He denied killing the birds, which were found in a well following a warrant at the farm where he was employed as a gamekeeper.
Appearing before Swindon Magistrates’ Court today, 1 June 2022, he also admitted to failing to comply with the condition of his firearms certificate, in relation to the correct storage of shotguns and ammunition.
Watson received a community order with 180 hours unpaid work and told to pay £393 costs and £95 surcharge.
The court heard how in August 2020, the RSPB passed evidence to Wiltshire Police of suspected persecution of wild birds at a farm in the Avebury area.
This led to an investigation by the police Rural Crime Team into a gamekeeper employed there and he was arrested in September 2020.
Two warrants were carried out in partnership with a number of other agencies including RSPB, Natural England, Hampshire Police and the National Wildlife crime unit
PC Marc Jackson said: “The court result today is positive and encouraging in the fight against bird crime in the UK. It clearly demonstrates that Wiltshire Police will take robust action against any individual who seeks to break the law by persecuting wild birds.

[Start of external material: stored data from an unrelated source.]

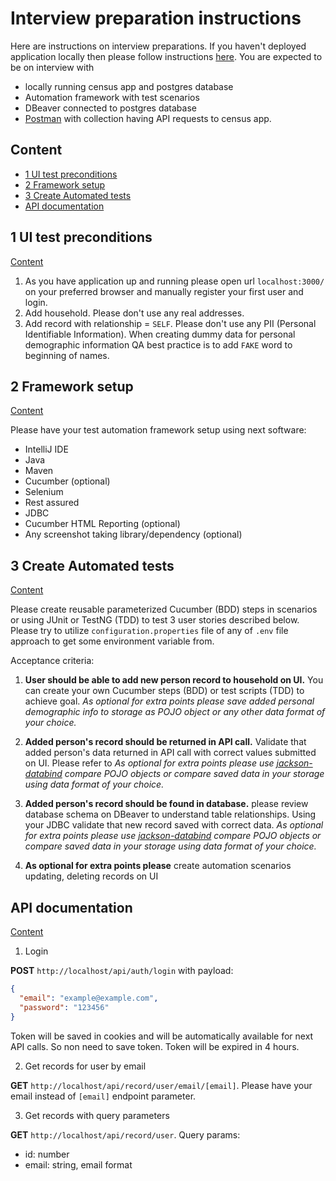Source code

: # Interview preparation instructions

Here are instructions on interview preparations. If you haven't deployed application locally then please follow instructions [here](my_support/local_deployment_instructions.md). You are expected to be on interview with

- locally running census app and postgres database
- Automation framework with test scenarios
- DBeaver connected to postgres database
- [Postman](https://www.postman.com/) with collection having API requests to census app.

## Content

- [1 UI test preconditions](#1-ui-test-preconditions)
- [2 Framework setup](#2-framework-setup)
- [3 Create Automated tests](#3-create-automated-tests)
- [API documentation](#api-documentation)

## 1 UI test preconditions

[Content](#content)

1. As you have application up and running please open url `localhost:3000/` on your preferred browser and manually register your first user and login.
2. Add household. Please don't use any real addresses.
3. Add record with relationship = `SELF`. Please don't use any PII (Personal Identifiable Information). When creating dummy data for personal demographic information QA best practice is to add `FAKE` word to beginning of names.

## 2 Framework setup

[Content](#content)

Please have your test automation framework setup using next software:

- IntelliJ IDE
- Java
- Maven
- Cucumber (optional)
- Selenium
- Rest assured
- JDBC
- Cucumber HTML Reporting (optional)
- Any screenshot taking library/dependency (optional)

## 3 Create Automated tests

[Content](#content)

Please create reusable parameterized Cucumber (BDD) steps in scenarios or using JUnit or TestNG (TDD) to test 3 user stories described below. Please try to utilize `configuration.properties` file of any of `.env` file approach to get some environment variable from.

Acceptance criteria:

1. **User should be able to add new person record to household on UI.**
   You can create your own Cucumber steps (BDD) or test scripts (TDD) to achieve goal. _As optional for extra points please save added personal demographic info to storage as POJO object or any other data format of your choice._

2. **Added person's record should be returned in API call.** Validate that added person's data returned in API call with correct values submitted on UI. Please refer to _As optional for extra points please use [jackson-databind](https://github.com/FasterXML/jackson-databind) compare POJO objects or compare saved data in your storage using data format of your choice._

3. **Added person's record should be found in database.** please review database schema on DBeaver to understand table relationships. Using your JDBC validate that new record saved with correct data. _As optional for extra points please use [jackson-databind](https://github.com/FasterXML/jackson-databind) compare POJO objects or compare saved data in your storage using data format of your choice._

4. **As optional for extra points please** create automation scenarios updating, deleting records on UI

## API documentation

[Content](#content)

1. Login

**POST** `http://localhost/api/auth/login` with payload:

```json
{
  "email": "example@example.com",
  "password": "123456"
}
```

Token will be saved in cookies and will be automatically available for next API calls. So non need to save token. Token will be expired in 4 hours.

2. Get records for user by email

**GET** `http://localhost/api/record/user/email/[email]`. Please have your email instead of `[email]` endpoint parameter.

3. Get records with query parameters

**GET** `http://localhost/api/record/user`. Query params:

- id: number
- email: string, email format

“We would like to thank the partner agencies who have assisted us during this investigation to reach this positive outcome the RSPB, Natural England, Hampshire Police and the National Wildlife crime unit, as well as other individuals and organisations such as the National History Museum.”
“It is certainly unusual for so many birds of prey to be found dead in such a small area and Wiltshire Police will continue to work with partners to help raise awareness and bring before the courts those who are suspected of committing such crimes within Wiltshire and Swindon.”
Mark Thomas, RSPB Head of Investigations, said: “The shocking discovery of this tomb of raptors is a reminder of the horrors of raptor persecution.
“Whilst it is not known who was involved or where these birds were killed, we believe it is highly likely they were illegally killed.”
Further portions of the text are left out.